Volví a la casa donde nací, en un barrio obrero en una gran ciudad de la que salí a los veintiún años harto de aquel ambiente triste y conformado con la miseria que padecían sus supervivientes. Me fui al norte, a un pueblo entre montañas, donde la vida estaba en contacto con la naturaleza y las estaciones del año se sucedían según el ciclo natural de la tierra. Soy hijo único y me fui sin decir nada a mis padres, solo con el petate de la mili, algo de ropa y cinco mil pesetas que le quité a mi madre de la caja de lata en la que tenía sus ahorros. Dejé una nota diciendo que no se preocuparan por mí y que un día volvería por Navidad. De eso habían pasado ya veinte años, ninguna comunicación con ellos en todo ese tiempo.

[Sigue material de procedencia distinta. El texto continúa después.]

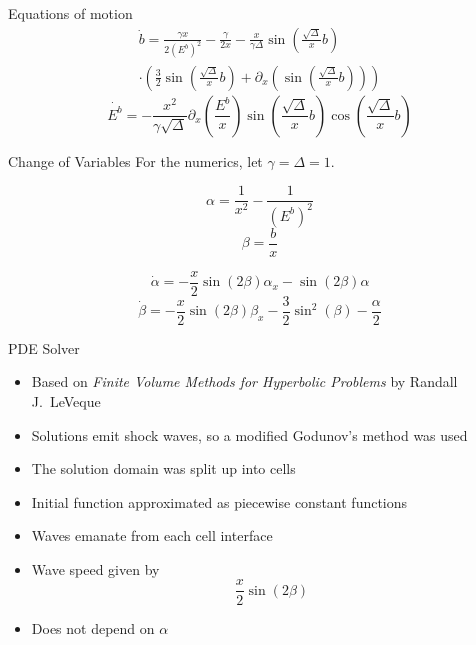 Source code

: \documentclass[12pt]{beamer}
\begin{document}
\begin{frame}{Equations of motion}
    \begin{multline*}
        \dot{b} = \frac{\gamma x}{2(E^b)^2} - \frac{\gamma}{2x} - \frac{x}{\gamma\Delta}
        \sin\left( \frac{\sqrt{\Delta}}{x}b \right) \\
        \cdot \left( \frac{3}{2}\sin\left( \frac{\sqrt{\Delta}}{x}b \right) + \partial_x
        \left( \sin\left(\frac{\sqrt{\Delta}}{x}b\right) \right) \right)
    \end{multline*}
    \[ \dot{E^b} = -\frac{x^2}{\gamma\sqrt{\Delta}} \partial_x \left( \frac{E^b}{x}
    \right) \sin \left( \frac{\sqrt{\Delta}}{x}b \right) \cos \left(
    \frac{\sqrt{\Delta}}{x}b \right) \]
\end{frame}

\begin{frame}{Change of Variables}
    For the numerics, let $\gamma=\Delta=1$.

    \[ \alpha = \frac{1}{x^2} - \frac{1}{(E^b)^2} \]
    \[ \beta = \frac{b}{x} \]

    \[ \dot{\alpha} = -\frac{x}{2}\sin(2\beta)\alpha_x - \sin(2\beta)\alpha \]
    \[ \dot{\beta} = -\frac{x}{2}\sin(2\beta)\beta_x - \frac{3}{2}\sin^2(\beta) -
    \frac{\alpha}{2} \]
\end{frame}

\begin{frame}{PDE Solver}
    \begin{itemize}
        \item Based on \textit{Finite Volume Methods for Hyperbolic Problems} by Randall
            J.\ LeVeque
        \item Solutions emit shock waves, so a modified Godunov's method was used
        \item The solution domain was split up into cells
        \item Initial function approximated as piecewise constant functions
        \item Waves emanate from each cell interface
        \item Wave speed given by
            \[ \frac{x}{2}\sin(2\beta) \]
        \item Does not depend on $\alpha$
    \end{itemize}
\end{frame}
\end{document}
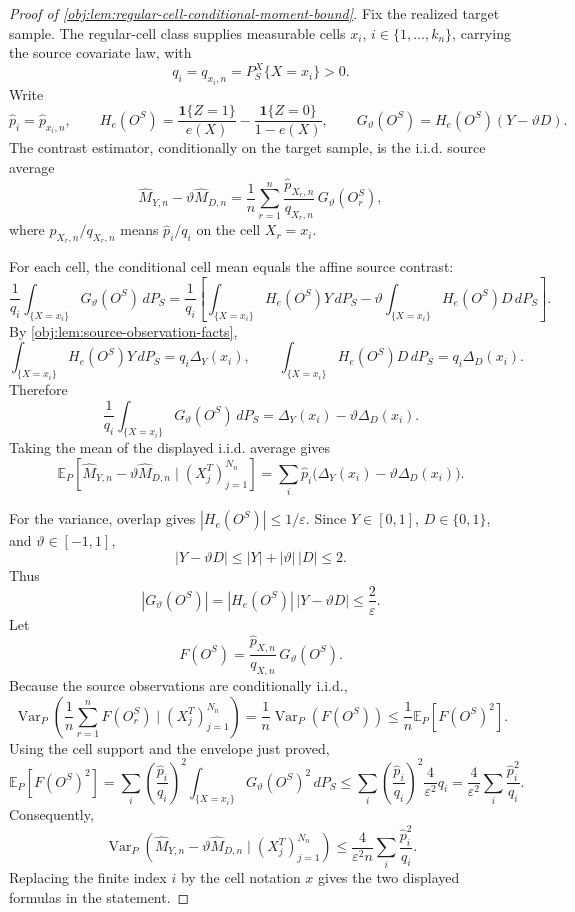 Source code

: \begin{proof}[Proof of \cref{obj:lem:regular-cell-conditional-moment-bound}]
Fix the realized target sample. The regular-cell class supplies measurable cells \(x_i\), \(i\in\{1,\ldots,k_n\}\), carrying the source covariate law, with
\[
q_i=q_{x_i,n}=P_S^X\{X=x_i\}>0 .
\] %
Write
\[
\widehat p_i=\widehat p_{x_i,n},
\qquad
H_e(O^S)=\frac{\mathbf 1\{Z=1\}}{e(X)}
-\frac{\mathbf 1\{Z=0\}}{1-e(X)},
\qquad
G_\vartheta(O^S)=H_e(O^S)(Y-\vartheta D).
\]
The contrast estimator, conditionally on the target sample, is the i.i.d. source average
\[
\widehat M_{Y,n}-\vartheta\widehat M_{D,n}
=
\frac1n\sum_{r=1}^n
\frac{\widehat p_{X_r,n}}{q_{X_r,n}}\,
G_\vartheta(O_r^S),
\]
where \(\widehat p_{X_r,n}/q_{X_r,n}\) means \(\widehat p_i/q_i\) on the cell \(X_r=x_i\). %

For each cell, the conditional cell mean equals the affine source contrast:
\[
\frac1{q_i}
\int_{\{X=x_i\}}G_\vartheta(O^S)\,dP_S
=
\frac1{q_i}
\left[
\int_{\{X=x_i\}}H_e(O^S)Y\,dP_S
-
\vartheta
\int_{\{X=x_i\}}H_e(O^S)D\,dP_S
\right].
\] %
By \cref{obj:lem:source-observation-facts},
\[
\int_{\{X=x_i\}}H_e(O^S)Y\,dP_S
=
q_i\Delta_Y(x_i),
\qquad
\int_{\{X=x_i\}}H_e(O^S)D\,dP_S
=
q_i\Delta_D(x_i).
\]
Therefore
\[
\frac1{q_i}
\int_{\{X=x_i\}}G_\vartheta(O^S)\,dP_S
=
\Delta_Y(x_i)-\vartheta\Delta_D(x_i).
\] %
Taking the mean of the displayed i.i.d. average gives
\[
\mathbb E_P\!\left[
\widehat M_{Y,n}-\vartheta\widehat M_{D,n}
\mid (X_j^T)_{j=1}^{N_n}
\right]
=
\sum_i
\widehat p_i\bigl(\Delta_Y(x_i)-\vartheta\Delta_D(x_i)\bigr).
\] %

For the variance, overlap gives \(|H_e(O^S)|\le1/\varepsilon\). Since \(Y\in[0,1]\), \(D\in\{0,1\}\), and \(\vartheta\in[-1,1]\),
\[
|Y-\vartheta D|
\le |Y|+|\vartheta|\,|D|
\le 2 .
\]
Thus
\[
|G_\vartheta(O^S)|
=
|H_e(O^S)|\,|Y-\vartheta D|
\le
\frac2\varepsilon .
\] %
Let
\[
F(O^S)=\frac{\widehat p_{X,n}}{q_{X,n}}\,G_\vartheta(O^S).
\]
Because the source observations are conditionally i.i.d.,
\[
\operatorname{Var}_P\!\left(
\frac1n\sum_{r=1}^n F(O_r^S)
\mid (X_j^T)_{j=1}^{N_n}
\right)
=
\frac1n\operatorname{Var}_P(F(O^S))
\le
\frac1n\mathbb E_P[F(O^S)^2].
\] %
Using the cell support and the envelope just proved,
\[
\mathbb E_P[F(O^S)^2]
=
\sum_i
\left(\frac{\widehat p_i}{q_i}\right)^2
\int_{\{X=x_i\}}G_\vartheta(O^S)^2\,dP_S
\le
\sum_i
\left(\frac{\widehat p_i}{q_i}\right)^2
\frac4{\varepsilon^2}q_i
=
\frac4{\varepsilon^2}
\sum_i\frac{\widehat p_i^2}{q_i}.
\] %
Consequently,
\[
\operatorname{Var}_P\!\left(
\widehat M_{Y,n}-\vartheta\widehat M_{D,n}
\mid (X_j^T)_{j=1}^{N_n}
\right)
\le
\frac4{\varepsilon^2 n}
\sum_i\frac{\widehat p_i^2}{q_i}.
\] %
Replacing the finite index \(i\) by the cell notation \(x\) gives the two displayed formulas in the statement. %
\end{proof}
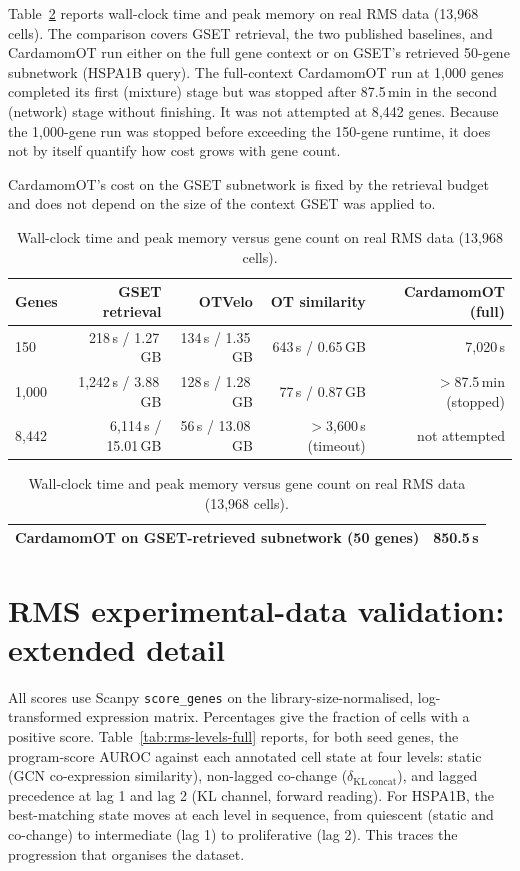 \documentclass[10pt, letterpaper]{article}
\begin{document}
Table~\ref{tab:scalability} reports wall-clock time and peak memory on real RMS data (13{,}968 cells). The comparison covers GSET retrieval, the two published baselines, and CardamomOT run either on the full gene context or on GSET's retrieved 50-gene subnetwork (HSPA1B query). The full-context CardamomOT run at 1{,}000 genes completed its first (mixture) stage but was stopped after 87.5\,min in the second (network) stage without finishing. It was not attempted at 8{,}442 genes. Because the 1{,}000-gene run was stopped before exceeding the 150-gene runtime, it does not by itself quantify how cost grows with gene count.

CardamomOT's cost on the GSET subnetwork is fixed by the retrieval budget and does not depend on the size of the context GSET was applied to.

\begin{table}[H]
\centering
\caption{Wall-clock time and peak memory versus gene count on real RMS data (13{,}968 cells).}
\begin{tabular}{lrrrr}
\toprule
Genes & GSET retrieval & OTVelo & OT similarity & CardamomOT (full) \\
\midrule
150      & 218\,s / 1.27\,GB     & 134\,s / 1.35\,GB & 643\,s / 0.65\,GB  & 7{,}020\,s \\
1{,}000  & 1{,}242\,s / 3.88\,GB & 128\,s / 1.28\,GB & 77\,s / 0.87\,GB   & $>$87.5\,min (stopped) \\
8{,}442  & 6{,}114\,s / 15.01\,GB& 56\,s / 13.08\,GB & $>$3{,}600\,s (timeout) & not attempted \\
\bottomrule
\end{tabular}

\vspace{0.3cm}

\begin{tabular}{lr}
\toprule
CardamomOT on GSET-retrieved subnetwork (50 genes) & 850.5\,s \\
\bottomrule
\end{tabular}
\label{tab:scalability}
\end{table}

\section{RMS experimental-data validation: extended detail}
\label{app:rms-validation}

All scores use Scanpy \texttt{score\_genes} on the library-size-normalised, log-transformed expression matrix. Percentages give the fraction of cells with a positive score. Table~\ref{tab:rms-levels-full} reports, for both seed genes, the program-score AUROC against each annotated cell state at four levels: static (GCN co-expression similarity), non-lagged co-change ($\delta_{\mathrm{KL\,concat}}$), and lagged precedence at lag 1 and lag 2 (KL channel, forward reading). For HSPA1B, the best-matching state moves at each level in sequence, from quiescent (static and co-change) to intermediate (lag 1) to proliferative (lag 2). This traces the progression that organises the dataset. 
\end{document}
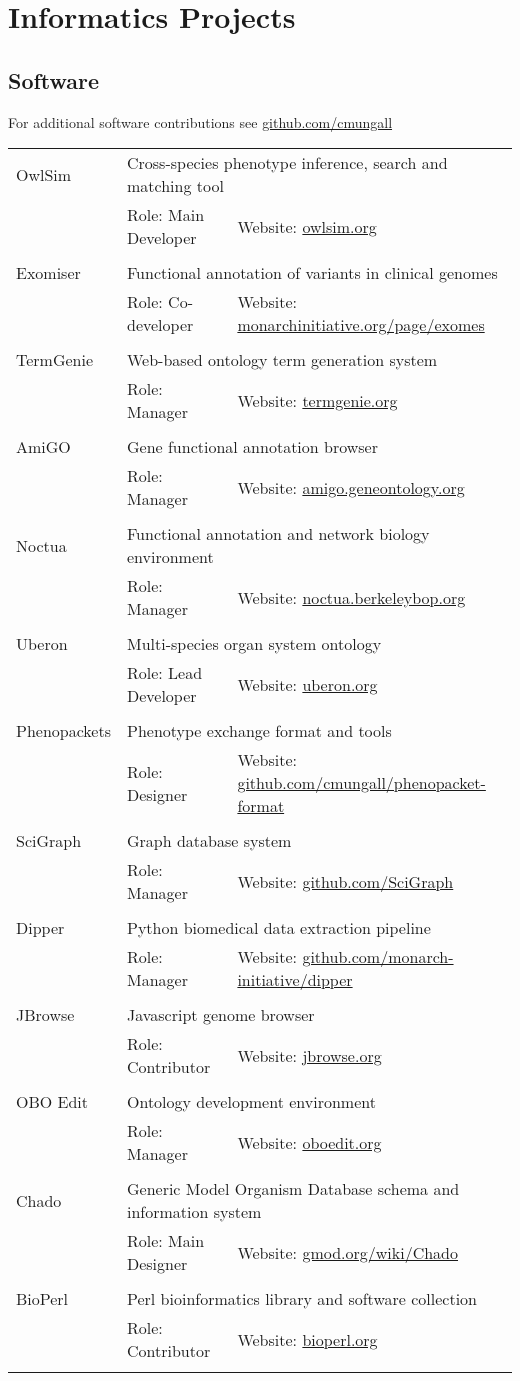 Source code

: \newcommand{\pinfo}[4]{
  #1 & \multicolumn{2}{l}{#2} \\
     & Role: #4 & Website: \href{http://#3}{#3} \\
 \\
}


\section*{Informatics Projects}

\subsection*{Software}

For additional software contributions see \href{http://github.com/cmungall}{github.com/cmungall}

\begin{longtable}{p{1in} p{4in} p{2in}}

    \pinfo{OwlSim}{Cross-species phenotype inference, search and matching tool}{owlsim.org}{Main Developer}
    \pinfo{Exomiser}{Functional annotation of variants in clinical genomes}{monarchinitiative.org/page/exomes}{Co-developer}
    \pinfo{TermGenie}{Web-based ontology term generation system}{termgenie.org}{Manager}
    \pinfo{AmiGO}{Gene functional annotation browser}{amigo.geneontology.org}{Manager}
    \pinfo{Noctua}{Functional annotation and network biology environment}{noctua.berkeleybop.org}{Manager}
    \pinfo{Uberon}{Multi-species organ system ontology}{uberon.org}{Lead Developer}
    \pinfo{Phenopackets}{Phenotype exchange format and tools}{github.com/cmungall/phenopacket-format}{Designer}
    \pinfo{SciGraph}{Graph database system}{github.com/SciGraph}{Manager}
    \pinfo{Dipper}{Python biomedical data extraction pipeline}{github.com/monarch-initiative/dipper}{Manager}
    \pinfo{JBrowse}{Javascript genome browser}{jbrowse.org}{Contributor}
    \pinfo{OBO Edit}{Ontology development environment}{oboedit.org}{Manager}
    \pinfo{Chado}{Generic Model Organism Database schema and information system}{gmod.org/wiki/Chado}{Main Designer}
    \pinfo{BioPerl}{Perl bioinformatics library and software collection}{bioperl.org}{Contributor}

\end{longtable}

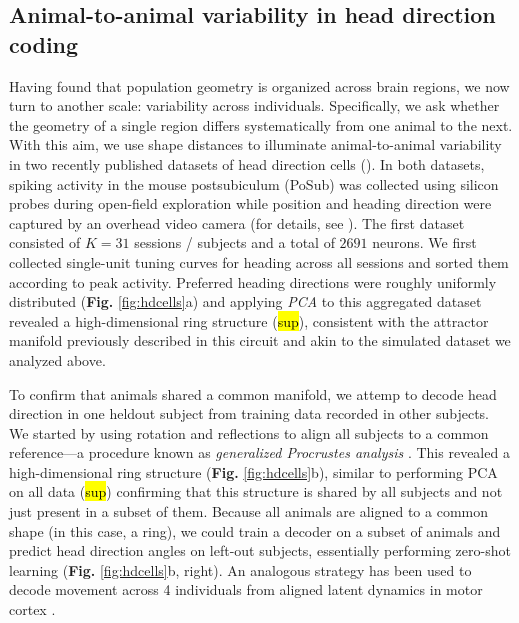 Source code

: \subsection{Animal-to-animal variability in head direction coding}

Having found that population geometry is organized across brain regions, we now turn to another scale: variability across individuals. Specifically, we ask whether the geometry of a single region differs systematically from one animal to the next. With this aim, we use shape distances to illuminate animal-to-animal variability in two recently published datasets of head direction cells (\cite{duszkiewicz}).
In both datasets, spiking activity in the mouse postsubiculum (PoSub) was collected using silicon probes during open-field exploration while position and heading direction were captured by an overhead video camera (for details, see \cite{duszkiewicz}).
The first dataset consisted of $K = 31$ sessions / subjects and a total of $2691$ neurons.
We first collected single-unit tuning curves for heading across all sessions and sorted them according to peak activity.
Preferred heading directions were roughly uniformly distributed (\textbf{Fig.} \ref{fig:hdcells}a) and applying \textit{PCA} to this aggregated dataset revealed a high-dimensional ring structure (\hl{sup}), consistent with the attractor manifold previously described in this circuit \parencite{chaudhuri2019intrinsic} and akin to the simulated dataset we analyzed above. 

To confirm that animals shared a common manifold, we attemp to decode head direction in one heldout subject from training data recorded in other subjects.
We started by using rotation and reflections to align all subjects to a common reference---a procedure known as \textit{generalized Procrustes analysis} \parencite{gower1975generalized}.
This revealed a high-dimensional ring structure (\textbf{Fig.} \ref{fig:hdcells}b), similar to performing PCA on all data (\hl{sup}) confirming that this structure is shared by all subjects and not just present in a subset of them. Because all animals are aligned to a common shape (in this case, a ring), we could train a decoder on a subset of animals and predict head direction angles on left-out subjects, essentially performing zero-shot learning (\textbf{Fig.} \ref{fig:hdcells}b, right). An analogous strategy has been used to decode movement across 4 individuals from aligned latent dynamics in motor cortex \parencite{safaie2023preserved}. 

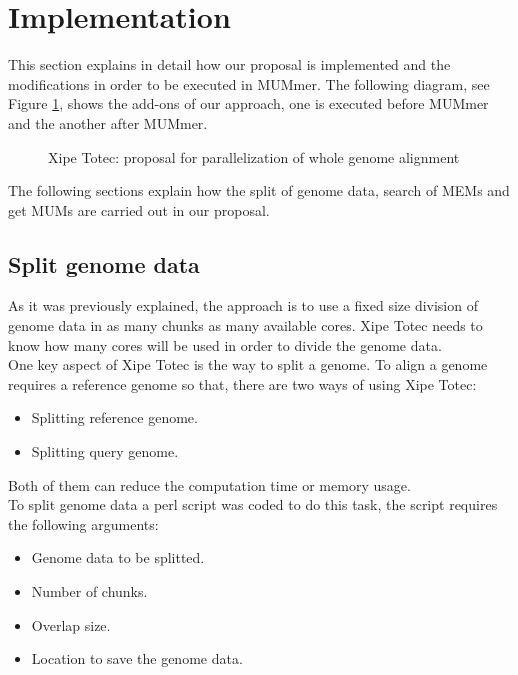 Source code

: \documentclass[3p,times]{elsarticle}
\begin{document}
\section{Implementation} 
\label{implementation}
This section explains in detail how our proposal is implemented and the modifications in order to be executed in MUMmer. The following diagram, see Figure \ref{xipe-totec}, shows the add-ons of our approach, one is executed before MUMmer and the another after MUMmer.
\begin{figure}[htb]  
 \begin{center} 
 \end{center}
 \caption{Xipe Totec: proposal for parallelization of whole genome alignment} 
 \label{xipe-totec} 
\end{figure}
The following sections explain how the split of genome data, search of MEMs and get MUMs are carried out in our proposal.
\subsection{Split genome data} 
As it was previously explained, the approach is to use a fixed size division of genome data in as many chunks as  many available cores. Xipe Totec needs to know how many cores will be used in order to divide the genome data.\\
One key aspect of Xipe Totec is the way to split a genome. To align a genome requires a reference genome so that, there are two ways of using Xipe Totec:
\begin{itemize}
\item Splitting reference genome.
\item Splitting query genome.
\end{itemize}
Both of them can reduce the computation time or memory usage.\\
To split genome data a perl script was coded to do this task, the script requires the following arguments:
\begin{itemize}
\item Genome data to be splitted.
\item Number of chunks.
\item Overlap size.
\item Location to save the genome data.
\end{itemize}
\end{document}
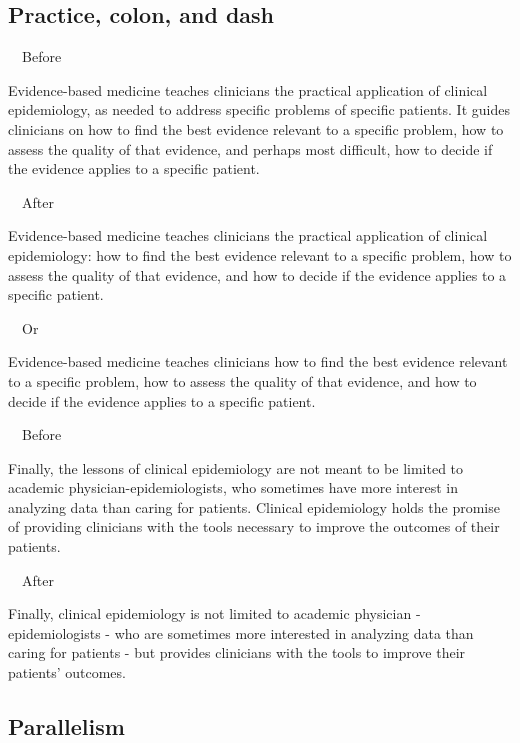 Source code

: \documentclass[a4paper, 12pt]{article}
\begin{document}
\subsection{Practice, colon, and dash}

\par\ \textbullet\ Before
\par Evidence-based medicine teaches clinicians the practical application of clinical epidemiology, as needed to address specific problems of specific patients. It guides clinicians on how to find the best evidence relevant to a specific problem, how to assess the quality of that evidence, and perhaps most difficult, how to decide if the evidence applies to a specific patient.

\par\ \textbullet\ After
\par Evidence-based medicine teaches clinicians the practical application of clinical epidemiology: how to find the best evidence relevant to a specific problem, how to assess the quality of that evidence, and how to decide if the evidence applies to a specific patient.

\par\ \textbullet\ Or
\par Evidence-based medicine teaches clinicians how to find the best evidence relevant to a specific problem, how to assess the quality of that evidence, and how to decide if the evidence applies to a specific patient.

\newpage\par\ \textbullet\ Before
\par Finally, the lessons of clinical epidemiology are not meant to be limited to academic physician-epidemiologists, who sometimes have more interest in analyzing data than caring for patients. Clinical epidemiology holds the promise of providing clinicians with the tools necessary to improve the outcomes of their patients.

\par\ \textbullet\ After
\par Finally, clinical epidemiology is not limited to academic physician - epidemiologists - who are sometimes more interested in analyzing data than caring for patients - but provides clinicians with the tools to improve their patients' outcomes.

\subsection{Parallelism}
\end{document}
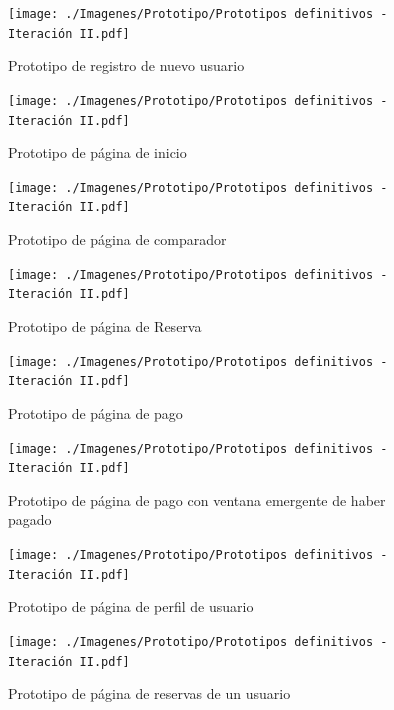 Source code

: \begin{figure}[H]
      \centering
      \texttt{[image: ./Imagenes/Prototipo/Prototipos definitivos - Iteración II.pdf]}
      \caption{Prototipo de registro de nuevo usuario}
      \label{fig:prot2_reg}
\end{figure}

\begin{figure}[H]
      \centering
      \texttt{[image: ./Imagenes/Prototipo/Prototipos definitivos - Iteración II.pdf]}
      \caption{Prototipo de página de inicio}
      \label{fig:prot2_inicio}
\end{figure}

\begin{figure}[H]
      \centering
      \texttt{[image: ./Imagenes/Prototipo/Prototipos definitivos - Iteración II.pdf]}
      \caption{Prototipo de página de comparador}
      \label{fig:prot2_comp}
\end{figure}

\begin{figure}[H]
    \centering
    \texttt{[image: ./Imagenes/Prototipo/Prototipos definitivos - Iteración II.pdf]}
    \caption{Prototipo de página de Reserva}
    \label{fig:prot2_reser}
\end{figure}

\begin{figure}[H]
    \centering
    \texttt{[image: ./Imagenes/Prototipo/Prototipos definitivos - Iteración II.pdf]}
    \caption{Prototipo de página de pago}
    \label{fig:prot2_pago}
\end{figure}

\begin{figure}[H]
    \centering
    \texttt{[image: ./Imagenes/Prototipo/Prototipos definitivos - Iteración II.pdf]}
    \caption{Prototipo de página de pago con ventana emergente de haber pagado}
    \label{fig:prot2_pago_popup}
\end{figure}

\begin{figure}[H]
    \centering
    \texttt{[image: ./Imagenes/Prototipo/Prototipos definitivos - Iteración II.pdf]}
    \caption{Prototipo de página de perfil de usuario}
    \label{fig:prot2_perfil}
\end{figure}

\begin{figure}[H]
    \centering
    \texttt{[image: ./Imagenes/Prototipo/Prototipos definitivos - Iteración II.pdf]}
    \caption{Prototipo de página de reservas de un usuario}
    \label{fig:prot2_reservas_usuario}
\end{figure}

Bajé del tren la tarde del 24 de diciembre y me pareció que la ciudad estaba igual que la había dejado, la misma sensación de indiferencia y rechazo. Cogí el autobús hasta la calle en la que jugaba con otros niños, a los que suponía viviendo todavía allí con contratos basura, hipotecas que no podían pagar y familias sin esperanza. Los bares ya cerrados por la Nochebuena, las farolas amarillentas que daban al ambiente un aire irreal, lucecitas de plástico en los balcones y por la calle solo un hombre viejo bien abrigado llevando comida y bebida comprada con la tarjeta bancaria que en breve no podría utilizar, cuando llegaran los cobros en enero.
Llegué al portal de la casa, un edificio de ladrillo sin balcones como una gran cárcel monolítica, y llamé por el telefonillo a la puerta 36, la de mis padres. No contestó nadie. En ese momento salió una mujer africana con una niña pequeña sonriendo, con un globo de colores y guirnaldas de papel en el cuello, dando saltos de alegría sin otra razón que su inocencia. Subí en el ascensor. En la puerta, colgado, un ramo de muérdago seco. Golpeé fuerte varias veces y nadie respondió. No había vecinos en la vivienda de enfrente. Tenía aún la llave de la casa, la busqué, no habían cambiado la cerradura. Entré y gritando llamé a mis padres: «Hola, ya os dije que volvería por Navidad, ¿dónde estáis?». Ninguna respuesta, solo un resplandor al fondo, en el comedor.
Un olor raro, penetrante, se fue apoderando de mis sentidos mientras atravesaba el pasillo. Abrí la puerta del comedor, la sala iluminada solo por unas luces navideñas parpadeantes. Allí estaban mis padres, sentados el uno frente al otro, con la comida de la Navidad pasada momificada en los platos y la cera de dos velas derretida sobre el mantel. Las cabezas descansando en la mesa, las manos aún entrelazadas y vestidos con la mejor ropa que tenían. Había llegado un año tarde. Una botella de cava sin abrir en una cubitera seca. Las copas intactas. La abrí, brindé por la familia unida y llamé a la policía para invitarles a presenciar una negra Navidad.